> Problem statement
Which lines run from the line with "1. Добавьте платёжную" through the line with "3. Впишите в" in the entries below? Print them exactly, both ends included, and nothing more.
───── Data provided
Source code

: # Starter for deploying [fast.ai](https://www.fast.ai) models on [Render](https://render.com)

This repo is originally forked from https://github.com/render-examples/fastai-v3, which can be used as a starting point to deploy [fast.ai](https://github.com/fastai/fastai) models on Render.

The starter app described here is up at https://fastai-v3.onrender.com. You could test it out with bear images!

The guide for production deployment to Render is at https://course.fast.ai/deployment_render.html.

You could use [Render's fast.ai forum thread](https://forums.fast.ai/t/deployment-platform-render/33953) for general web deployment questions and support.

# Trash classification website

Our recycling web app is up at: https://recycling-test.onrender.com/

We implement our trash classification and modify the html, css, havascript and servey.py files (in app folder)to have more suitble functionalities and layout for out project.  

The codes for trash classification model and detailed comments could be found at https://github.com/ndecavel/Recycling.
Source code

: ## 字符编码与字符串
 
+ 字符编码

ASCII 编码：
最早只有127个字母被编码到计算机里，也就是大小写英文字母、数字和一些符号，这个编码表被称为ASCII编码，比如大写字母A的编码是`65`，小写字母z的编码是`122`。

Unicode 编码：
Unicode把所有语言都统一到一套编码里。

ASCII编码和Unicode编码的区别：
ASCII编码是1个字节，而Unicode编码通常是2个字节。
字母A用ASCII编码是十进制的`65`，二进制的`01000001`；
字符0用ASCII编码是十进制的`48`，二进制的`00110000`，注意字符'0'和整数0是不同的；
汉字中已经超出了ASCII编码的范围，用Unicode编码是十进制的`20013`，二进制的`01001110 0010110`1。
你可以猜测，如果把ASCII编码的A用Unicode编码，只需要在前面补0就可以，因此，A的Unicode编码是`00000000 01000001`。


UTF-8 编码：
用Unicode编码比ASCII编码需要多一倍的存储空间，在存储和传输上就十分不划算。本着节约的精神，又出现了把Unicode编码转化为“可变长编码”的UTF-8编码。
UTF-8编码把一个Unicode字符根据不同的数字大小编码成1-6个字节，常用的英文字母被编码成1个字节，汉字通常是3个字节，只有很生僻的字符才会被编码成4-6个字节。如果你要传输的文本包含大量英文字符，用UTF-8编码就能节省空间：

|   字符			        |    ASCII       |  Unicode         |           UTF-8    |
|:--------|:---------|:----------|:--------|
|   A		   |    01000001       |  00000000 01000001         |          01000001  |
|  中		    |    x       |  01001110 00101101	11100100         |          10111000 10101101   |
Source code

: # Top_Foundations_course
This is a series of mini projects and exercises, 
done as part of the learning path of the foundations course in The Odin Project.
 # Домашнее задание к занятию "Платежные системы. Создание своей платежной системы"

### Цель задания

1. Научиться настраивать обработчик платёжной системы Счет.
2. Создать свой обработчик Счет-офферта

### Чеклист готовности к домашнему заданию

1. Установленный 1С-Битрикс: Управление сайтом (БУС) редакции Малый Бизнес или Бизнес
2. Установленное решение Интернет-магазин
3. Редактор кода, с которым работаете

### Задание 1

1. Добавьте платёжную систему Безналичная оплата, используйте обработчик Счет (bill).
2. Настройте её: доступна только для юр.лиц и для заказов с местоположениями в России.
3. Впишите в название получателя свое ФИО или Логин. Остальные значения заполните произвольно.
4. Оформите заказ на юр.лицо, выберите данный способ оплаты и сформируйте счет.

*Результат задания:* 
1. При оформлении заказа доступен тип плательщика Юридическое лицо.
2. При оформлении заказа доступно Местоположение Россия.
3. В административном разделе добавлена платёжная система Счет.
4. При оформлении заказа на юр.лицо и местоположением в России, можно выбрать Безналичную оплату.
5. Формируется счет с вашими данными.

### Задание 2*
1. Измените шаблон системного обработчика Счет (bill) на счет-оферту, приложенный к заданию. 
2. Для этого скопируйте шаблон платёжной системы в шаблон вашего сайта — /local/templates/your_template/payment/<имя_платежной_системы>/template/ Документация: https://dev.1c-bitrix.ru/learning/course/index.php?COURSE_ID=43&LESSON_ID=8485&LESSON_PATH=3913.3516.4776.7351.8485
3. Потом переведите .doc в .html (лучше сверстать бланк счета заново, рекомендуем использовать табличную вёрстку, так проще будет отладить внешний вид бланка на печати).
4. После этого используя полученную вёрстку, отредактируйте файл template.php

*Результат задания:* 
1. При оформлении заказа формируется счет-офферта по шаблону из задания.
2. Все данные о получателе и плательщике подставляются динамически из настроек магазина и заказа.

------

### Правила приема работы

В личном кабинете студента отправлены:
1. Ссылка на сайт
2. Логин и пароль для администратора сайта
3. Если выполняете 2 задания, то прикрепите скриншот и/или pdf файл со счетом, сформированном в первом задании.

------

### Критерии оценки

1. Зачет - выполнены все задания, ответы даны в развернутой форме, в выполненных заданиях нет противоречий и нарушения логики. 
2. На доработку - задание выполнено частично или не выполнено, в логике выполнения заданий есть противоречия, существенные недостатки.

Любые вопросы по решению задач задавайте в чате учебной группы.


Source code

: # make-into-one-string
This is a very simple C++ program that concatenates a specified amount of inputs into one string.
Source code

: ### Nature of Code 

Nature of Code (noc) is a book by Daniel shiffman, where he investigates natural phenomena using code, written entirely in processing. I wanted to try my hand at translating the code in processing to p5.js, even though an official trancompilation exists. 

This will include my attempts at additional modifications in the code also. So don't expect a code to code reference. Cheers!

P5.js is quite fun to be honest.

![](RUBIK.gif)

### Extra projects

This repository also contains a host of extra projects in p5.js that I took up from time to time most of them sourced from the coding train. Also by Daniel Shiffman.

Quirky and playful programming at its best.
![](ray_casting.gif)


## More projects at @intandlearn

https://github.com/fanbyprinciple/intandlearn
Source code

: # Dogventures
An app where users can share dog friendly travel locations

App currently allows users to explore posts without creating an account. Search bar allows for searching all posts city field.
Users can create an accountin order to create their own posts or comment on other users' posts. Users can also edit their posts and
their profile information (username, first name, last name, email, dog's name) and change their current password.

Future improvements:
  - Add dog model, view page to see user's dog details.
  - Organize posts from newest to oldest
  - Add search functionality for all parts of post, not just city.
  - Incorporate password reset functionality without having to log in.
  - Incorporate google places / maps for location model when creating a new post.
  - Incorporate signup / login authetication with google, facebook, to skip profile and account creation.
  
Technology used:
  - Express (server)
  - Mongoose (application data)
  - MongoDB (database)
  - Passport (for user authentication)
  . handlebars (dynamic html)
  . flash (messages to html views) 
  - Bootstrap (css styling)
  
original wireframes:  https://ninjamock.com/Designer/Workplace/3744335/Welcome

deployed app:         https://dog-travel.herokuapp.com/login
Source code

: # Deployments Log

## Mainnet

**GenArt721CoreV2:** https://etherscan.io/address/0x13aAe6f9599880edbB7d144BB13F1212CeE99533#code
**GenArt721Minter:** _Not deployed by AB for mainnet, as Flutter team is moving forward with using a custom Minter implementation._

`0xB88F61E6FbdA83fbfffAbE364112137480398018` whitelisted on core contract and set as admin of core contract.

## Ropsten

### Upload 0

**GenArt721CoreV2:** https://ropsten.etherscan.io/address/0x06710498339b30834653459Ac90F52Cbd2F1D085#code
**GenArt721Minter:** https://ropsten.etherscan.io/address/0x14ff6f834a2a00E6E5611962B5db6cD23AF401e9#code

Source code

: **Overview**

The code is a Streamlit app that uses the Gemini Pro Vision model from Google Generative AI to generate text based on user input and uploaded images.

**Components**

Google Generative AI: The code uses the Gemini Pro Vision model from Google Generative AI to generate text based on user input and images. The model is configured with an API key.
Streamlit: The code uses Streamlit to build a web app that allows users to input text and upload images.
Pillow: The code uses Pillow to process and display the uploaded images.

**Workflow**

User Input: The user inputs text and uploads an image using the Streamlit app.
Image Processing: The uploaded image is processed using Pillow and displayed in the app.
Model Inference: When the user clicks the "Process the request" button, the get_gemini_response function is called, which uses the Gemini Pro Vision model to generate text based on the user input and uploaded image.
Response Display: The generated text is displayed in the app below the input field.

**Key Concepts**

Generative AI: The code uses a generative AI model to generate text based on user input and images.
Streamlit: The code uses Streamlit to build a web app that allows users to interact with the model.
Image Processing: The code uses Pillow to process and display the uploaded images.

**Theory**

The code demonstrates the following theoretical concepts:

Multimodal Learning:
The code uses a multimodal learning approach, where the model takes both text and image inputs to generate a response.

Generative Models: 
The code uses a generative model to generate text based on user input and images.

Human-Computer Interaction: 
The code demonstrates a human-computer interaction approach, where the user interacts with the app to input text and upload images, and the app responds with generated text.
──────────
> Worked solution
1. Добавьте платёжную систему Безналичная оплата, используйте обработчик Счет (bill).
2. Настройте её: доступна только для юр.лиц и для заказов с местоположениями в России.
3. Впишите в название получателя свое ФИО или Логин. Остальные значения заполните произвольно.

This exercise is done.